Plain-text document sources:

################

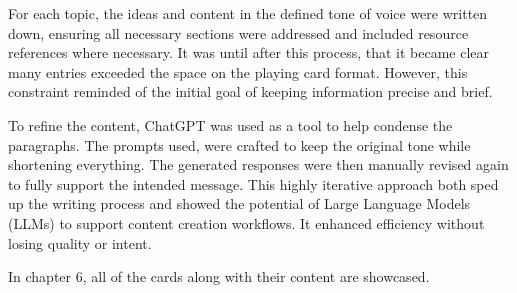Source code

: For each topic, the ideas and content in the defined tone of voice were written down, ensuring all
necessary sections were addressed and included resource references where necessary. It was until
after this process, that it became clear many entries exceeded the space on the playing card format.
However, this constraint reminded of the initial goal of keeping information precise and brief.

To refine the content, ChatGPT was used as a tool to help condense the paragraphs. The prompts used,
were crafted to keep the original tone while shortening everything. The generated responses were
then manually revised again to fully support the intended message. This highly iterative approach
both sped up the writing process and showed the potential of Large Language Models (LLMs) to support
content creation workflows. It enhanced efficiency without losing quality or intent.

In chapter 6, all of the cards along with their content are showcased.
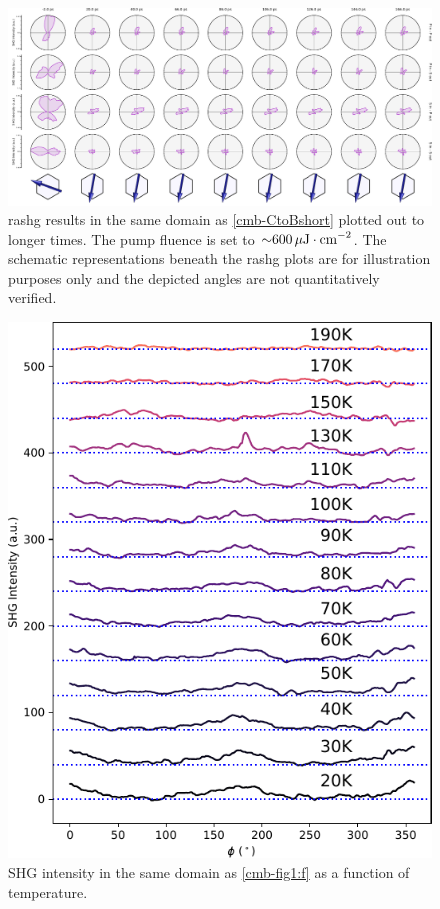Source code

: \begin{landscape}
\begin{figure}
\centering
\includegraphics[width=\textwidth]{./gfx/ch6/C2B_long.pdf}
\caption{\label{cmb-CtoBlong}\gls{rashg} results in the same domain as \cref{cmb-CtoBshort} plotted out to longer times.
The pump fluence is set to ${\sim} \qty{600}{\mu J \cdot cm^{-2}}$.
\lastrow
The schematic representations beneath the \gls{rashg} plots are for illustration purposes only and the depicted angles are not quantitatively verified.
}
\end{figure}
\end{landscape}

\begin{figure}
\centering
\includegraphics[width=\textwidth]{./gfx/ch6/ctempdep.pdf}
\caption{\label{cmb-ctempdep}
SHG intensity in the same domain as \cref{cmb-fig1:f} as a function of temperature.
}
\end{figure}

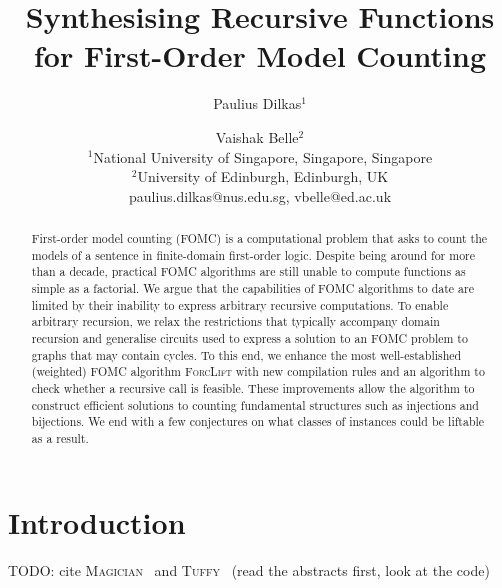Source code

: \documentclass{article}
\title{Synthesising Recursive Functions for First-Order Model Counting}
\author{%
Paulius Dilkas$^1$\and
Vaishak Belle$^2$\\
\affiliations
$^1$National University of Singapore, Singapore, Singapore\\
$^2$University of Edinburgh, Edinburgh, UK\\
\emails
paulius.dilkas@nus.edu.sg,
vbelle@ed.ac.uk
}
\theoremstyle{definition}
\begin{document}
\maketitle

\begin{abstract}
  First-order model counting (FOMC) is a computational problem that asks to
  count the models of a sentence in finite-domain first-order logic. Despite
  being around for more than a decade, practical FOMC algorithms are still
  unable to compute functions as simple as a factorial. We argue that the
  capabilities of FOMC algorithms to date are limited by their inability to
  express arbitrary recursive computations. To enable arbitrary recursion, we
  relax the restrictions that typically accompany domain recursion and
  generalise circuits used to express a solution to an FOMC problem to graphs
  that may contain cycles. To this end, we enhance the most well-established
  (weighted) FOMC algorithm \textsc{ForcLift} with new compilation rules and an
  algorithm to check whether a recursive call is feasible. These improvements
  allow the algorithm to construct efficient solutions to counting fundamental
  structures such as injections and bijections. We end with a few conjectures on
  what classes of instances could be liftable as a result.
\end{abstract}

\section{Introduction}


TODO: cite \textsc{Magician}~\cite{DBLP:conf/aaai/VenugopalSG15} and
\textsc{Tuffy}~\cite{DBLP:journals/pvldb/NiuRDS11} (read the abstracts first,
look at the code)

\end{document}
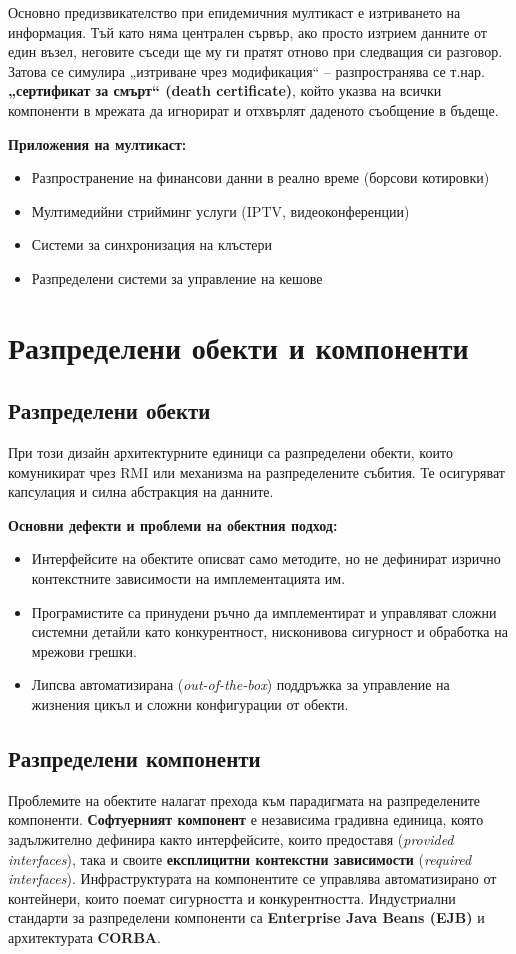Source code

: \documentclass{scrartcl}
\begin{document}
\begin{FlushLeft}
Основно предизвикателство при епидемичния мултикаст е изтриването на информация. Тъй като няма централен сървър, ако просто изтрием данните от един възел, неговите съседи ще му ги пратят отново при следващия си разговор. Затова се симулира „изтриване чрез модификация“ – разпространява се т.нар. \textbf{„сертификат за смърт“ (death certificate)}, който указва на всички компоненти в мрежата да игнорират и отхвърлят даденото съобщение в бъдеще.


\textbf{Приложения на мултикаст:}
\begin{itemize}
    \item Разпространение на финансови данни в реално време (борсови котировки)
    \item Мултимедийни стрийминг услуги (IPTV, видеоконференции)
    \item Системи за синхронизация на клъстери
    \item Разпределени системи за управление на кешове
\end{itemize}

\section{Разпределени обекти и компоненти}

\subsection{Разпределени обекти}
При този дизайн архитектурните единици са разпределени обекти, които комуникират чрез RMI или механизма на разпределените събития. Те осигуряват капсулация и силна абстракция на данните. 

\textbf{Основни дефекти и проблеми на обектния подход:}
\begin{itemize}
    \item Интерфейсите на обектите описват само методите, но не дефинират изрично контекстните зависимости на имплементацията им.
    \item Програмистите са принудени ръчно да имплементират и управляват сложни системни детайли като конкурентност, нисконивова сигурност и обработка на мрежови грешки.
    \item Липсва автоматизирана (\textit{out-of-the-box}) поддръжка за управление на жизнения цикъл и сложни конфигурации от обекти.
\end{itemize}

\subsection{Разпределени компоненти}
Проблемите на обектите налагат прехода към парадигмата на разпределените компоненти. \textbf{Софтуерният компонент} е независима градивна единица, която задължително дефинира както интерфейсите, които предоставя (\textit{provided interfaces}), така и своите \textbf{експлицитни контекстни зависимости} (\textit{required interfaces}).
Инфраструктурата на компонентите се управлява автоматизирано от контейнери, които поемат сигурността и конкурентността. Индустриални стандарти за разпределени компоненти са \textbf{Enterprise Java Beans (EJB)} и архитектурата \textbf{CORBA}.


\end{FlushLeft}
\end{document}
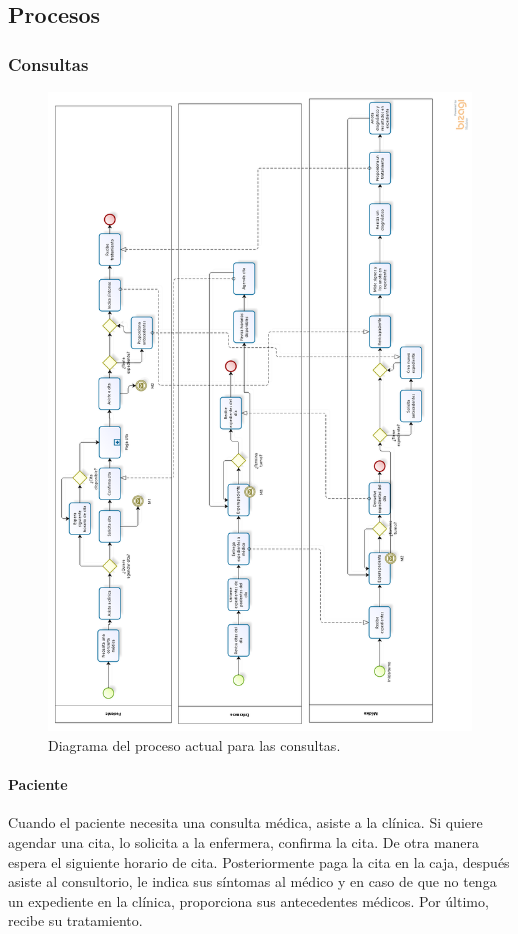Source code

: \subsection{Procesos}
	\subsubsection{Consultas}
	\begin{figure}[htbp!]
		\centering
		\includegraphics[width=\textwidth]{images/procesos/consultas_old}
		\caption{Diagrama del proceso actual para las consultas.}
	\end{figure}
	\paragraph{Paciente}
	Cuando el paciente necesita una consulta médica, asiste a la clínica. Si quiere agendar una cita, lo solicita a la enfermera, confirma la cita. De otra manera espera el siguiente horario de cita. Posteriormente paga la cita en la caja, después asiste al consultorio, le indica sus síntomas al médico y en caso de que no tenga un expediente en la clínica, proporciona sus antecedentes médicos. Por último, recibe su tratamiento.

################

Goal of the exercise: Search the entries above for "algorithms". Show every line that has it.

Exercise output:
  being around for more than a decade, practical FOMC algorithms are still
  capabilities of FOMC algorithms to date are limited by their inability to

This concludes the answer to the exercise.